# [What is being asked]
Provide an exact reproduction of every entry.

# [Data provided]
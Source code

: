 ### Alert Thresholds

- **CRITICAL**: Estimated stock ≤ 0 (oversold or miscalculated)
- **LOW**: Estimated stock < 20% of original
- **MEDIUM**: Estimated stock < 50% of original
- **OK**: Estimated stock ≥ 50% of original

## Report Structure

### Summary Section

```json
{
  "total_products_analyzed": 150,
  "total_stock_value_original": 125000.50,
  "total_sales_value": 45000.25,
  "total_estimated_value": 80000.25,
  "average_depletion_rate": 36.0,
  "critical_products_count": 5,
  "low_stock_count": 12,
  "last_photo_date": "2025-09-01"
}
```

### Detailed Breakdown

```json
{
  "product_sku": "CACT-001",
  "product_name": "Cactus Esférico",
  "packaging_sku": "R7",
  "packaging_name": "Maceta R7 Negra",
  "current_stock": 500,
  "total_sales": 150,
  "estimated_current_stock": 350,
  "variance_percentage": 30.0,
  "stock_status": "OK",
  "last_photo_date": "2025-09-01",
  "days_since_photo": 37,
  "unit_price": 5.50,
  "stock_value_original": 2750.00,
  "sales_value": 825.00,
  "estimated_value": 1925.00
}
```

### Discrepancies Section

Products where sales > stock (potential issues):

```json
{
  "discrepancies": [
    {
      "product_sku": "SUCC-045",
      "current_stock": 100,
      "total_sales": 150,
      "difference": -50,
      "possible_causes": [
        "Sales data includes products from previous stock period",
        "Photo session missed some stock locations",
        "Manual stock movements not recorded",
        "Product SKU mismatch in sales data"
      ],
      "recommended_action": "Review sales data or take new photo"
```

# [Solution to this exercise]
Source code

: ### Alert Thresholds

- **CRITICAL**: Estimated stock ≤ 0 (oversold or miscalculated)
- **LOW**: Estimated stock < 20% of original
- **MEDIUM**: Estimated stock < 50% of original
- **OK**: Estimated stock ≥ 50% of original

## Report Structure

### Summary Section

```json
{
  "total_products_analyzed": 150,
  "total_stock_value_original": 125000.50,
  "total_sales_value": 45000.25,
  "total_estimated_value": 80000.25,
  "average_depletion_rate": 36.0,
  "critical_products_count": 5,
  "low_stock_count": 12,
  "last_photo_date": "2025-09-01"
}
```

### Detailed Breakdown

```json
{
  "product_sku": "CACT-001",
  "product_name": "Cactus Esférico",
  "packaging_sku": "R7",
  "packaging_name": "Maceta R7 Negra",
  "current_stock": 500,
  "total_sales": 150,
  "estimated_current_stock": 350,
  "variance_percentage": 30.0,
  "stock_status": "OK",
  "last_photo_date": "2025-09-01",
  "days_since_photo": 37,
  "unit_price": 5.50,
  "stock_value_original": 2750.00,
  "sales_value": 825.00,
  "estimated_value": 1925.00
}
```

### Discrepancies Section

Products where sales > stock (potential issues):

```json
{
  "discrepancies": [
    {
      "product_sku": "SUCC-045",
      "current_stock": 100,
      "total_sales": 150,
      "difference": -50,
      "possible_causes": [
        "Sales data includes products from previous stock period",
        "Photo session missed some stock locations",
        "Manual stock movements not recorded",
        "Product SKU mismatch in sales data"
      ],
      "recommended_action": "Review sales data or take new photo"
```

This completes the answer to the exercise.